____ Records supplied
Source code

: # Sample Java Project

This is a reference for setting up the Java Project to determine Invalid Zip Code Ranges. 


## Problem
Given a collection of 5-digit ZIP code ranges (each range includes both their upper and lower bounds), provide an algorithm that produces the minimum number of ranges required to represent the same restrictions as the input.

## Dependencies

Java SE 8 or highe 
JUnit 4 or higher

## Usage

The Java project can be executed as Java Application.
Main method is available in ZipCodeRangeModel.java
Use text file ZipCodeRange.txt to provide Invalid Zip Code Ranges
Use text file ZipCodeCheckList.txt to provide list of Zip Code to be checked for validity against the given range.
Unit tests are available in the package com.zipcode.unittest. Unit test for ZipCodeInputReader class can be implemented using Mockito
________
> What is expected
Copy every entry exactly as it is given.

> Result below
Source code

: # Sample Java Project

This is a reference for setting up the Java Project to determine Invalid Zip Code Ranges. 


## Problem
Given a collection of 5-digit ZIP code ranges (each range includes both their upper and lower bounds), provide an algorithm that produces the minimum number of ranges required to represent the same restrictions as the input.

## Dependencies

Java SE 8 or highe 
JUnit 4 or higher

## Usage

The Java project can be executed as Java Application.
Main method is available in ZipCodeRangeModel.java
Use text file ZipCodeRange.txt to provide Invalid Zip Code Ranges
Use text file ZipCodeCheckList.txt to provide list of Zip Code to be checked for validity against the given range.
Unit tests are available in the package com.zipcode.unittest. Unit test for ZipCodeInputReader class can be implemented using Mockito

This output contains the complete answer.